For use in shallow trench isolation, it is preferable that the ratio of the polishing rate of the silicon oxide film to the polishing rate of the silicon nitride film, that is, the polishing rate of the silicon oxide film / the polishing rate of the silicon nitride film is 10 or more. If this ratio is less than 10, the difference between the polishing rate of the silicon oxide film and the polishing rate of the silicon nitride film is small, and it tends to be difficult to stop polishing at a predetermined position when performing shallow trench isolation. When this ratio is 10 or more, the polishing rate of the silicon nitride film is further reduced, and the polishing can be easily stopped, which is more suitable for shallow trench isolation. Further, in order to use it for shallow trench isolation, it is preferable that scratches are less generated during polishing.

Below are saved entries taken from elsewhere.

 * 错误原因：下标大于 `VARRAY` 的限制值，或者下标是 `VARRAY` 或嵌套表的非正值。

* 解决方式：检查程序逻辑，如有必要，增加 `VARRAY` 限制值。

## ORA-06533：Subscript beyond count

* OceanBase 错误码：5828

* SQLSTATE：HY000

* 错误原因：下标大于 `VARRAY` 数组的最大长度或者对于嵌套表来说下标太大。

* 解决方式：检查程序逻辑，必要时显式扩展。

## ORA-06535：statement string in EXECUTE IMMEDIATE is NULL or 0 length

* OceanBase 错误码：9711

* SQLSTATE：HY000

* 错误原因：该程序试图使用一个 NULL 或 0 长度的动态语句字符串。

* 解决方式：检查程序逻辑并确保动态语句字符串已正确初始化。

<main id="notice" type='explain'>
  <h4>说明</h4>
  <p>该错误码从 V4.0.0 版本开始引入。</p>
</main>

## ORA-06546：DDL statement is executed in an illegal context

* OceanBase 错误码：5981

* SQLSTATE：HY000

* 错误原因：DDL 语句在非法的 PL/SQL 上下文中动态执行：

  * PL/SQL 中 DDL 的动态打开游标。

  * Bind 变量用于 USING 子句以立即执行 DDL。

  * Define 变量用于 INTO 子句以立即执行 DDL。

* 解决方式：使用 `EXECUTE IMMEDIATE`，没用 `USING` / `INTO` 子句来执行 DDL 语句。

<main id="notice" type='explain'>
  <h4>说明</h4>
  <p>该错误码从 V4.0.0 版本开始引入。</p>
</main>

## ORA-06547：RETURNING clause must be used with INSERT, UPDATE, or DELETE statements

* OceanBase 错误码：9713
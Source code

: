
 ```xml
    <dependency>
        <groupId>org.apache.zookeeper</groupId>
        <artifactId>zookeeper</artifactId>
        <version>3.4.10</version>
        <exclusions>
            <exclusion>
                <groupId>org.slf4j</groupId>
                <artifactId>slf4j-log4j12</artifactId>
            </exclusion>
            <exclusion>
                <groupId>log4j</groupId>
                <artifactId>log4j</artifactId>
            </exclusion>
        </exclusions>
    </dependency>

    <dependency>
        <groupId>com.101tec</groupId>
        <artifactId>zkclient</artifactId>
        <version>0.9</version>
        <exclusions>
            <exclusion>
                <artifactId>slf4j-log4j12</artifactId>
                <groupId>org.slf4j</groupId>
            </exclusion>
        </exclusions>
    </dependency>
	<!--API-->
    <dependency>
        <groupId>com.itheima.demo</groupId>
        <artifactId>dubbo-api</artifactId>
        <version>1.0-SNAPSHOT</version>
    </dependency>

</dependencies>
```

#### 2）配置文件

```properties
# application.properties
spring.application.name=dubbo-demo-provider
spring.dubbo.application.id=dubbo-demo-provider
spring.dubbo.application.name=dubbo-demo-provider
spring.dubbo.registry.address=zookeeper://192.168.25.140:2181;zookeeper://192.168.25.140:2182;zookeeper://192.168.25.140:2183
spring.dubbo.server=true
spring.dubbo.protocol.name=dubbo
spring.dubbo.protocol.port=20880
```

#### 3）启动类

Here, as a polishing apparatus, a general polishing apparatus having a holder holding a semiconductor substrate and a polishing pad (a pad) and having a surface plate provided with a motor whose rotation speed can be changed is attached. Can be used. As the polishing cloth, general nonwoven fabric, foamed polyurethane, porous fluororesin and the like can be used, and there is no particular limitation. Further, it is preferable that the polishing cloth is subjected to a groove processing for accumulating a CMP abrasive. The polishing conditions are not limited, but the rotation speed of the surface plate is preferably 200 rpm or less so that the semiconductor substrate does not pop out, and the pressure applied to the semiconductor substrate is 1 kg / cm ² or less so that no scratch occurs after polishing. preferable. During polishing, the slurry is continuously supplied to the polishing cloth by a pump or the like. Although the supply amount is not limited, it is preferable that the surface of the polishing pad is always covered with the slurry.

After the polishing is completed, the semiconductor substrate is preferably washed well in running water, and then dried using a spin drier or the like to remove water droplets adhering to the semiconductor substrate. After forming the shallow trench flattened in this manner, an aluminum wiring is formed on the silicon oxide insulating film layer, and a silicon oxide insulating film is formed again between the wirings and on the wiring by the above-described method. By polishing using the above-mentioned CMP polishing agent, irregularities on the surface of the insulating film are eliminated, and a smooth surface is formed over the entire surface of the semiconductor substrate. By repeating this process a predetermined number of times, a semiconductor having a desired number of layers is manufactured.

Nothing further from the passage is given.